Dr Rosy, a man of sentimental character who is obsessively mourning the recent loss of his beloved wife Dolly, is a friend of the Lieutenant's. He now helps him to formulate a plot to elope with Lauretta, by first insinuating himself into the Judge's confidence in disguise. Lauretta, meanwhile, secretly favours the Lieutenant's advances. She tells this to her mother, Mrs. Bridget Credulous, who warns her of what might come of marrying a soldier - "Oh, barbarous! to want a husband that may wed you to-day, and be sent the Lord knows where before night; then in a twelvemonth perhaps to have him come like a Colossus, with one leg at New York, and the other at Chelsea Hospital". She softens, however, when Lauretta says she "heard him say you were the best natured and best looking woman in the world". The Justice comes in to tell then that he has hired a new servant to help protect his daughter from the Lieutenant's importunities, and the audience witnesses a highly edifying conversation between the three parties, exemplary of the usual domestic turmoil in the Justice's house.

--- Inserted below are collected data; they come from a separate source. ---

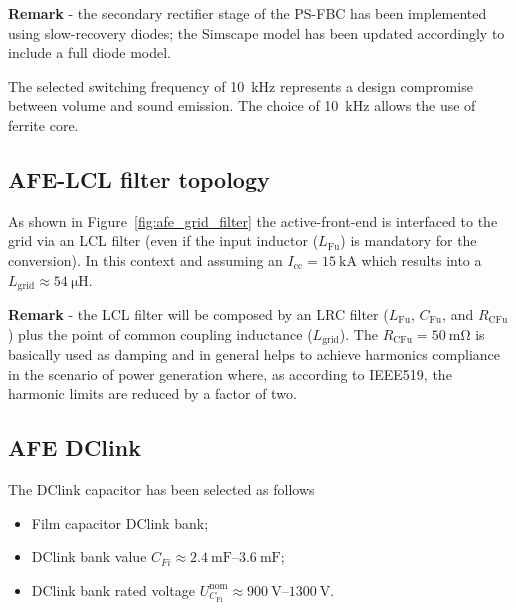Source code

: \documentclass[12pt,a4paper]{scrartcl}
\begin{document}
\begin{onehalfspace}
\noindent\textbf{Remark} - the secondary rectifier stage of the PS-FBC has been implemented using
slow-recovery diodes; the Simscape model has been updated accordingly to
include a full diode model.

The selected switching frequency of \SI{10}{\kilo\hertz} represents a design compromise between volume and sound emission. The choice of \SI{10}{\kilo\hertz} allows the use of ferrite core.

%

\subsection{AFE-LCL filter topology}
As shown in Figure~\ref{fig:afe_grid_filter} the active-front-end is interfaced to the grid via an LCL filter (even if the input inductor ($L_\text{Fu}$) is mandatory for the conversion). In this context and assuming an $I_\text{cc}=\SI{15}{\kilo\ampere}$ which results into a $L_\text{grid} \approx\SI{54}{\micro\henry}$.

\noindent\textbf{Remark} - the LCL filter will be composed by an LRC filter ($L_\text{Fu}$, $C_\text{Fu}$, and $R_\text{CFu}$) plus the point of common coupling inductance ($L_\text{grid}$).
The $R_\text{CFu} = \SI{50}{\milli\ohm}$ is basically used as damping and in general helps to achieve harmonics compliance in the scenario of power generation where, as according to IEEE519, the harmonic limits are reduced by a factor of two.

\subsection{AFE DClink}
The DClink capacitor has been selected as follows
\begin{itemize}
	\item[--] Film capacitor DClink bank;
	\item[--] DClink bank value $C_{Fi} \approx \SI{2.4}{\milli\farad}–\SI{3.6}{\milli\farad}$;	
	\item[--] DClink bank rated voltage $U_{C_\text{Fi}}^\text{nom} \approx \SI{900}{\volt}–\SI{1300}{\volt}$.
\end{itemize}


\end{onehalfspace}
\end{document}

Attired as a common rustic, O'Connor is introduced by Dr Rosy as "Honest Humphrey Hum", of a naive and bashful temperament. He is soon entrusted with Lauretta, to mind her while she walks in the garden, with especial instructions to keep her safe from the soldiers. As soon as they are alone, O'Connor tells her who he is, and the Justice returns a few minutes later to find him kissing her. Discovering his true identity in his anger, he dismisses him angrily and threatens to shoot him should he return. Returning to Dr Rosy in despair, he soon comes up with another plan and, disguised as a German quack, sends a missive to the Judge informing him that he has been poisoned. In terror Credulous sends for Dr Rosy, who affirms that he has been poisoned, "how came these black spots on your nose?...alack, how you are swelled". He tells him that the only hope lies in consulting the German, and O'Connor is accordingly sent for. When he arrives, he informs Justice Credulous that he has an antidote, but that he will give it to him only on the payment of three thousand pounds, and permission to marry his daughter if he can get her consent. Trusting that Lauretta will never give the latter, Credulous agrees, only to find too late that he has been at last outwitted. The play ends happily, with Justice Credulous withdrawing his objection :"I give my daughter to you, who are the most impudent dog I ever saw in my life", and that the affair will provide he and his wife "a good subject for [them] to quarrel about the rest of [their] lives".